When
it was delivered up, the parliament ordered it to be demolished; and the
walls and towers were undermined, and thrown down, or blown up with
gunpowder. "Thus this ancient and magnificent fabric was reduced to a heap
of ruins, and remains a lasting monument of the dreadful effects of
anarchy, and the rage of civil war. The ruins are large, and allowed to be
the noblest and grandest in the kingdom, considering the extent of the
ground on which they stand. The vast fragments of the King's Tower, the
round towers leaning as if ready to fall, the broken walls, and vast
pieces of them tumbled down into the vale below, form such a scene of
havoc and desolation, as strikes every curious spectator with horror and
concern."[3]
[3] Hutchins's Dorset, vol. i. p. 286, 2nd edit.
The tragical murder of Edward by Elfrida, at Corfe Castle, and its
memorable defence by Lady Bankes, form two very interesting narratives in
Hutchins's Dorset. Their details would occupy too much of our present
sheet, although they are worth reprinting for the gratification of the
general reader.
Corfe Castle, as we have already intimated, is proposed to be
disfranchised by the Great Reform Bill now before Parliament.

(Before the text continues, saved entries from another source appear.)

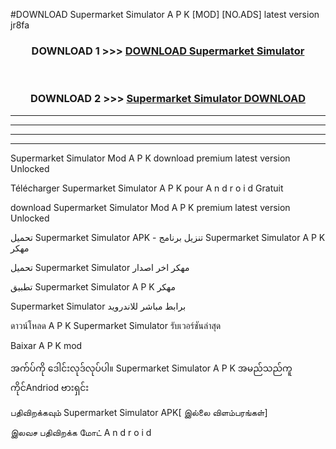 #DOWNLOAD Supermarket Simulator  A P K [MOD] [NO.ADS] latest version jr8fa



<div align="center">

<h3>DOWNLOAD 1 >>> <a href="https://teeasianyam.web.app?sq=Supermarket Simulator ">DOWNLOAD Supermarket Simulator  </a></h3><br>

<h3>DOWNLOAD 2 >>> <a href="https://teeasianyam.web.app?sq=Supermarket Simulator  ">Supermarket Simulator   DOWNLOAD </a></h3>

</div>


----------------------------------------------------------

----------------------------------------------------------

----------------------------------------------------------

----------------------------------------------------------


Supermarket Simulator   Mod A P K download premium latest version Unlocked

Télécharger Supermarket Simulator   A P K pour A n d r o i d Gratuit

download Supermarket Simulator   Mod A P K premium latest version Unlocked

تحميل Supermarket Simulator   APK - تنزيل برنامج Supermarket Simulator   A P K مهكر

تحميل Supermarket Simulator   مهكر اخر اصدار

تطبيق Supermarket Simulator   A P K مهكر

Supermarket Simulator   برابط مباشر للاندرويد

ดาวน์โหลด A P K Supermarket Simulator   รับเวอร์ชันล่าสุด

Baixar A P K mod

အက်ပ်ကို ဒေါင်းလုဒ်လုပ်ပါ။ Supermarket Simulator   A P K အမည်သည်ကူကိုင်Andriod ဗားရှင်း

பதிவிறக்கவும் Supermarket Simulator   APK[ இல்லை விளம்பரங்கள்] 
 
இலவச பதிவிறக்க மோட் A n d r o i d



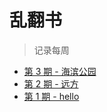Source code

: # 乱翻书

> 记录每周

* [第 3 期 - 海滨公园](https://www.dongh.tech/3-海滨公园)
* [第 2 期 - 远方](https://www.dongh.tech/2-远方)
* [第 1 期 - hello](https://www.dongh.tech/1-hello)

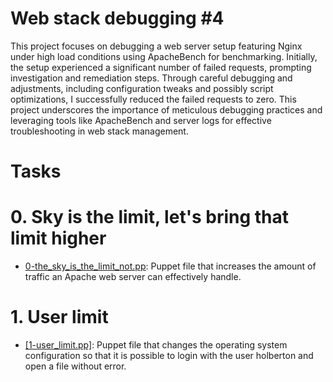 # Web stack debugging #4

This project focuses on debugging a web server setup featuring Nginx under high load conditions using ApacheBench for benchmarking. Initially, the setup experienced a significant number of failed requests, prompting investigation and remediation steps. Through careful debugging and adjustments, including configuration tweaks and possibly script optimizations, I successfully reduced the failed requests to zero. This project underscores the importance of meticulous debugging practices and leveraging tools like ApacheBench and server logs for effective troubleshooting in web stack management.

# Tasks

# 0. Sky is the limit, let's bring that limit higher

  + <u>[0-the_sky_is_the_limit_not.pp]()</u>: Puppet file that increases the amount of traffic an Apache web server can effectively handle.

# 1. User limit

  + <u>[1-user_limit.pp]</u>: Puppet file that changes the operating system configuration so that it is possible to login with the user holberton and open a file without error.
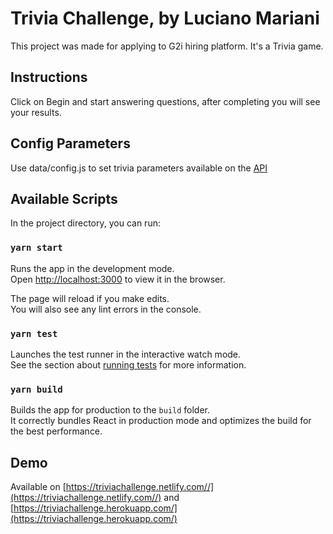# Trivia Challenge, by Luciano Mariani

This project was made for applying to G2i hiring platform. It's a Trivia game. 

## Instructions

Click on Begin and start answering questions, after completing you will see your results.

## Config Parameters

Use data/config.js to set trivia parameters available on the [API](https://opentdb.com/api_config.php)

## Available Scripts

In the project directory, you can run:

### `yarn start`

Runs the app in the development mode.<br />
Open [http://localhost:3000](http://localhost:3000) to view it in the browser.

The page will reload if you make edits.<br />
You will also see any lint errors in the console.

### `yarn test`

Launches the test runner in the interactive watch mode.<br />
See the section about [running tests](https://facebook.github.io/create-react-app/docs/running-tests) for more information.

### `yarn build`

Builds the app for production to the `build` folder.<br />
It correctly bundles React in production mode and optimizes the build for the best performance.

## Demo

Available on [https://triviachallenge.netlify.com//](https://triviachallenge.netlify.com//) and 
[https://triviachallenge.herokuapp.com/](https://triviachallenge.herokuapp.com/)
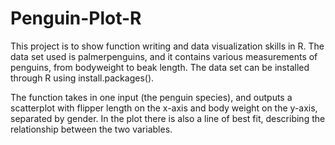 # Penguin-Plot-R

This project is to show function writing and data visualization skills in R. The data set used is palmerpenguins, and it contains various measurements of penguins, from bodyweight to beak length. The data set can be installed through R using install.packages(). 

The function takes in one input (the penguin species), and outputs a scatterplot with flipper length on the x-axis and body weight on the y-axis, separated by gender. In the plot there is also a line of best fit, describing the relationship between the two variables. 

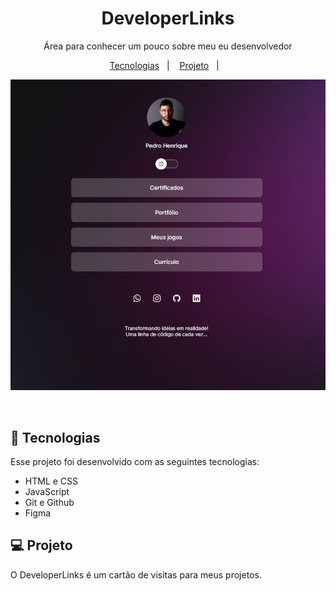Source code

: <h1 align="center"> DeveloperLinks </h1>

<p align="center">
Área para conhecer um pouco sobre meu eu desenvolvedor
</p>

<p align="center">
  <a href="#-tecnologias">Tecnologias</a>&nbsp;&nbsp;&nbsp;|&nbsp;&nbsp;&nbsp;
  <a href="#-projeto">Projeto</a>&nbsp;&nbsp;&nbsp;|&nbsp;&nbsp;&nbsp;
</p>

<p align="center">
  <img alt="projeto DeveloperLinks" src=".github/Capa.JPG">
</p>

<br>

## 🚀 Tecnologias

Esse projeto foi desenvolvido com as seguintes tecnologias:

- HTML e CSS
- JavaScript
- Git e Github
- Figma

## 💻 Projeto

O DeveloperLinks é um cartão de visitas para meus projetos.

A year or two hence, probably, the political consequence of the place will
be humbled as the Castle itself!
* * * * *
ANCIENT PARLIAMENTS.
(_To the Editor._)
In the _Literary Magazine_ for 1792 I find the following list of
places, which _formerly_ sent members to parliament:--
Dunstable Odiham Langport
Newberry Overton Montacute
Ely Bromyard Stoke Curcy
Wisbeach Ledbury Watchet
Polurun Ross Were
Egremont Berkhemstead Farnham
Bradnesham Stoteford Kingston upon Thames
Crediton Greenwich Bradford
Exmouth Tunbridge Mere
Tremington Manchester Highworth
Liddeford Melton Mowbray Bromsgrove
Modbury Spalding Dudley
Southmolton Waynfleet Kidderminster
Teignmouth Bamberg Pershore
Torrington Corbrigg Doncaster
Blandford Burford Jervale
Winborn Chipping Norton Pickering
Sherborn Doddington Ravenser
Milton Whitney Tykhull
Chelmsford Oxbridge Hallifax
Bere Regis Chard Whitby
Alresford Dunster and
Alton Glastonbury Leeds
Basingstoke
Fareham
The three last named places were summoned during the Commonwealth--also
Manchester;--when discontinued, not known.